*** Given information ***

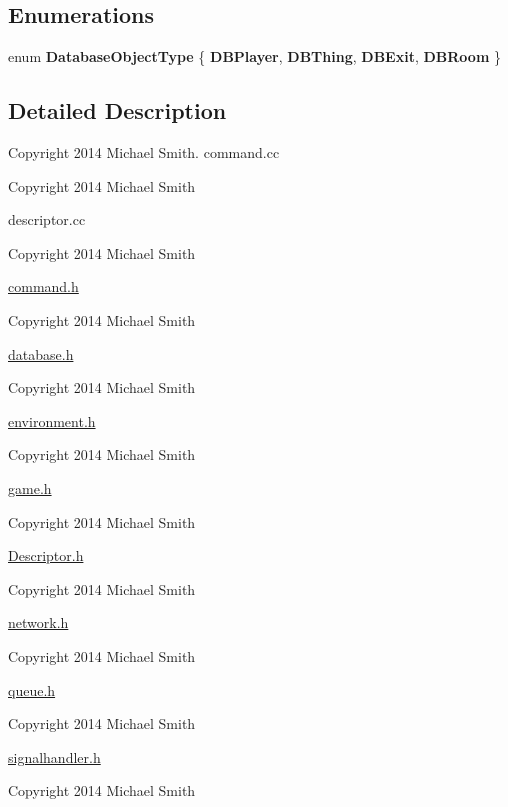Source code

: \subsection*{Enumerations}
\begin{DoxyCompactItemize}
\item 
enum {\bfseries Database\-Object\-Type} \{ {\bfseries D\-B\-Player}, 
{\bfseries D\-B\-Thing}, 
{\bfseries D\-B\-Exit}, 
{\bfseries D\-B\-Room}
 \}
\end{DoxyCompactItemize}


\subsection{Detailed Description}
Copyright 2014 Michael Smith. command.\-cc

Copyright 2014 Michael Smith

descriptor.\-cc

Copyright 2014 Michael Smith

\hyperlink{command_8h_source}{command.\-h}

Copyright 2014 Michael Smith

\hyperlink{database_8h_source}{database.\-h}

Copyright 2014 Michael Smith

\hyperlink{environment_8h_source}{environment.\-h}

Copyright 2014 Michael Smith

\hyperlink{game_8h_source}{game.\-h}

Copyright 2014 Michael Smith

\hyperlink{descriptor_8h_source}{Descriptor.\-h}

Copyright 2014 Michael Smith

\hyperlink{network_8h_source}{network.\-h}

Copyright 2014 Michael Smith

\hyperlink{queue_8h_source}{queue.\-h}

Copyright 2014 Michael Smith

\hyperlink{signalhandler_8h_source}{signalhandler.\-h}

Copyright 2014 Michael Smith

*** End of Given information ***
*** Given information ***

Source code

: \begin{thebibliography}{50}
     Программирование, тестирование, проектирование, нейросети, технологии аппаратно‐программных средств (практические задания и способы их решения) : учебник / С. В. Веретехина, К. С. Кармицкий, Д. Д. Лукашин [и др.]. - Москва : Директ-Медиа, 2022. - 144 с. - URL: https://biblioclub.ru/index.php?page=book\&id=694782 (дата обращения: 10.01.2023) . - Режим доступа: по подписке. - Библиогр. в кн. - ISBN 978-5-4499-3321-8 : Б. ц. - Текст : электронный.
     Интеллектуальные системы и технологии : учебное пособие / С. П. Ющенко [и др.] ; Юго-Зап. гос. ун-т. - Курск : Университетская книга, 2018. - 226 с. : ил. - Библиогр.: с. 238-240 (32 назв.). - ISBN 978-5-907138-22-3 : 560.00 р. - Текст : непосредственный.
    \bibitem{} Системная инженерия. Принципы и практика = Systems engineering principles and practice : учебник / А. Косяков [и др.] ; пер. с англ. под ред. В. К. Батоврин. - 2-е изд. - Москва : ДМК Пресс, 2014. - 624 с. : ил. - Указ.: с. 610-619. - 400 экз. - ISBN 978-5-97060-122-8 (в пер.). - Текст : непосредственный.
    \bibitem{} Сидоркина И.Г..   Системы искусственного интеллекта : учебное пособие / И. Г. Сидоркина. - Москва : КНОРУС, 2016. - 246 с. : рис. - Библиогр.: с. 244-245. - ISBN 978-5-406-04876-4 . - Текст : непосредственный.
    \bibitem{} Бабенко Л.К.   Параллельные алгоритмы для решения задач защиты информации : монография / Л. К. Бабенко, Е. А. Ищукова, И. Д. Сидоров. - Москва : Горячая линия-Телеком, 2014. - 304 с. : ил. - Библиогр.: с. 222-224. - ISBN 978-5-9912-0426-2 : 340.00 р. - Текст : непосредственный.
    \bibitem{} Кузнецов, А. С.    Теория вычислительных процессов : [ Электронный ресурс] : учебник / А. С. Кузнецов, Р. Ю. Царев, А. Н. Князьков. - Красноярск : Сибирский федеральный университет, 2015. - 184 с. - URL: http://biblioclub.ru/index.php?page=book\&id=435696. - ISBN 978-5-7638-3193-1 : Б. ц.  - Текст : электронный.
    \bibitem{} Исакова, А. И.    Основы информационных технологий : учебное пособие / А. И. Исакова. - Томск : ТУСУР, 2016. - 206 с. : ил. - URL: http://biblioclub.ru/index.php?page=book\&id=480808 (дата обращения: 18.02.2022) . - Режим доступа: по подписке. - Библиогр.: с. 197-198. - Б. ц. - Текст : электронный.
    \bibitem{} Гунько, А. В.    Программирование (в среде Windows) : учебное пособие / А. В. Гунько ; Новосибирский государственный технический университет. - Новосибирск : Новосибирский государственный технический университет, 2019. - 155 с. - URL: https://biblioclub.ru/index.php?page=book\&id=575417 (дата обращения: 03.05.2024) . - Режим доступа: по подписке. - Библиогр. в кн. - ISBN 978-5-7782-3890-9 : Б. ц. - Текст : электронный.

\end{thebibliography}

*** End of Given information ***
*** Given information ***

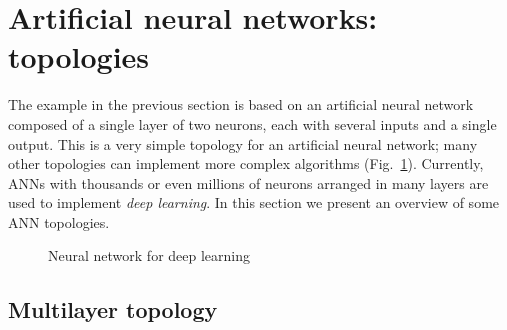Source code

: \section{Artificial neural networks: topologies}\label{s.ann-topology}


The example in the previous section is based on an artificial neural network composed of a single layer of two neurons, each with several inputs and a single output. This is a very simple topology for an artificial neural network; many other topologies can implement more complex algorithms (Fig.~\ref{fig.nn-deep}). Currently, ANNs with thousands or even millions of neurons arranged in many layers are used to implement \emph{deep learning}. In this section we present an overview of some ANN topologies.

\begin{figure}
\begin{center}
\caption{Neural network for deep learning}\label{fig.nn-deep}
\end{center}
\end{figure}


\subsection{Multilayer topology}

*** End of Given information ***

_What you will do_
The answer must be every line of the listing that holds the word "command".

_Response area_
Copyright 2014 Michael Smith. command.\-cc
\hyperlink{command_8h_source}{command.\-h}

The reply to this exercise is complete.